Francisco de Orellana
Francisco de Orellana is a navigator and Spanish Explorateur which named the river the Amazon. It is born in Trujillo (in Extrémadure) on an unknown date but which is probably between 1490 and 1511, and dies in 1545 in Amazonia.
It is used very young person for the Nicaragua (as of 1527), then takes part in the conquest of Peru with Francisco Pizarro starting from 1535. There, it remelts Santiago de Guayaquil and becomes governor about it.
He leaves in February 1541 Quito and joined Gonzalo Pizarro for a forwarding in the interior of the continent, with the research of the grooves, which was worth then expensive with the weight than the Or in Europe.
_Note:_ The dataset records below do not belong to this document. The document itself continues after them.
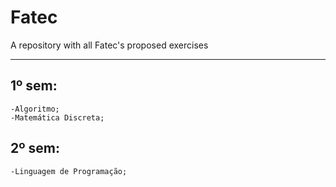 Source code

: # Fatec
A repository with all Fatec's proposed exercises

---
## 1º sem:
	-Algoritmo;
	-Matemática Discreta;
## 2º sem:
	-Linguagem de Programação; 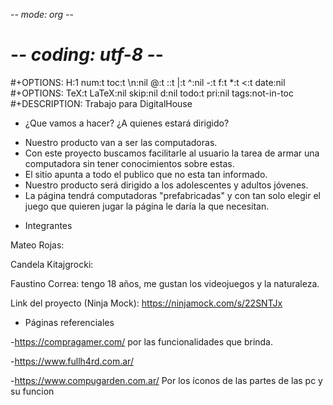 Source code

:  -*- mode: org -*-
# -*- coding: utf-8 -*-
#+OPTIONS:   H:1 num:t toc:t \n:nil @:t ::t |:t ^:nil -:t f:t *:t <:t date:nil
#+OPTIONS:   TeX:t LaTeX:nil skip:nil d:nil todo:t pri:nil tags:not-in-toc
#+DESCRIPTION: Trabajo para DigitalHouse










* ¿Que vamos a hacer? ¿A quienes estará dirigido?
- Nuestro producto van a ser las computadoras.
- Con este proyecto buscamos facilitarle al usuario la tarea de armar una computadora sin tener conocimientos sobre estas. 
- El sitio apunta a todo el publico que no esta tan informado.
- Nuestro producto será dirigido a los adolescentes y adultos jóvenes.
- La página tendrá computadoras "prefabricadas" y con tan solo elegir el juego que quieren jugar la página le daría la que necesitan.

* Integrantes

Mateo Rojas:

Candela Kitajgrocki:

Faustino Correa: tengo 18 años, me gustan los videojuegos y la naturaleza.



Link del proyecto (Ninja Mock): https://ninjamock.com/s/22SNTJx



* Páginas referenciales


-https://compragamer.com/   por las funcionalidades que brinda.

-https://www.fullh4rd.com.ar/

-https://www.compugarden.com.ar/ Por los íconos de las partes de las pc y su funcion

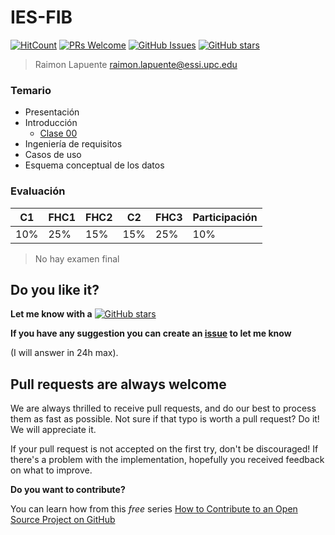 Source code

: # IES-FIB

[![HitCount](http://hits.dwyl.io/mrrobb/IES-FIB.svg)](http://hits.dwyl.io/mrrobb/IES-FIB)
[![PRs Welcome](https://img.shields.io/badge/PRs-welcome-brightgreen.svg?style=flat-square)](https://egghead.io/courses/how-to-contribute-to-an-open-source-project-on-github)
[![GitHub Issues](https://img.shields.io/github/issues/mrrobb/IES-FIB.svg)](https://github.com/mrrobb/IES-FIB/issues)
[![GitHub stars](https://img.shields.io/github/stars/mrrobb/IES-FIB.svg?style=social&label=Star)](https://GitHub.com/mrrobb/IES-FIB/stargazers)

> Raimon Lapuente raimon.lapuente@essi.upc.edu

### Temario

- Presentación
- Introducción
	- [Clase 00](Apuntes/clase00.md)
- Ingeniería de requisitos
- Casos de uso
- Esquema conceptual de los datos

### Evaluación

|C1|FHC1|FHC2|C2|FHC3|Participación|
|--|----|----|--|----|-------------|
|10%|25%|15%|15%|25%|10%|

> No hay examen final

## Do you like it?

**Let me know with a**
[![GitHub stars](https://img.shields.io/github/stars/mrrobb/IES-FIB.svg?style=social&label=Star)](https://GitHub.com/mrrobb/IES-FIB/stargazers)

**If you have any suggestion you can create an [issue](https://github.com/MrRobb/IES-FIB/issues) to let me know**

(I will answer in 24h max).

## Pull requests are always welcome

We are always thrilled to receive pull requests, and do our best to
process them as fast as possible. Not sure if that typo is worth a pull
request? Do it! We will appreciate it.

If your pull request is not accepted on the first try, don't be
discouraged! If there's a problem with the implementation, hopefully you
received feedback on what to improve.


**Do you want to contribute?**

You can learn how from this *free* series [How to Contribute to an Open Source Project on GitHub](https://egghead.io/series/how-to-contribute-to-an-open-source-project-on-github)
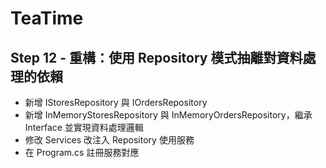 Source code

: # TeaTime

## Step 12 - 重構：使用 Repository 模式抽離對資料處理的依賴

- 新增 IStoresRepository 與 IOrdersRepository
- 新增 InMemoryStoresRepository 與 InMemoryOrdersRepository，繼承 Interface 並實現資料處理邏輯
- 修改 Services 改注入 Repository 使用服務
- 在 Program.cs 註冊服務對應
He cross the the Andes and reach the Río Napo, after having lost 140 of the 220 Spaniards and 3000 of the 4000 Indians of forwarding. Having discovered only false cinnamon-trees, Pizarro makes burn and devour by its dogs its Indiens guides. They separate there the February 22nd 1542: Pizarro turns over to Quito, and Orellana continuous.
It builds initially San Pedro, small a Brigantin, to transport the patients and the casualties. Then it changes idea, makes build another brigantin, Victoria and starts the descent with 57 men. Carrying out one of the riskiest voyages of all the history of explorations, Orellana manages to descend Rio Napo, the Trinidad river, the Rio Negro and the Amazon, from which he discovers the mouth after 4800 km of descent. They stop (island of Marajó) to repair, and join there Nueva Cadiz de Cubagua the September 11th 1542. Here how the Amazon accepted the name which remained to him: the father Gaspar de Carvajal, chronicler of Orellana reported that they had been attacked, on June 24th, 1542, by the savage warlike ones: it is possible however that these enemies were Amerindians carrying the long hair. Orellana is also at the origin of the legend of the El Dorado. It receives letters patent of Charles Quint to establish colonies with the mouth of the river the February 18th 1544. He marries a poor young girl, Anna de Ayala, and sets out again the May 11th 1545 with three vessels. He loses one during the crossing, and gives up the other of them while arriving. He dies of an arrow poisoned at the time of a combat with the Indiens the Caribbean. The rare survivors, whose his woman, were helped by the crew of the third ship, arrived late. Lope de Aguirre took the command. The majority of the survivors settled in America.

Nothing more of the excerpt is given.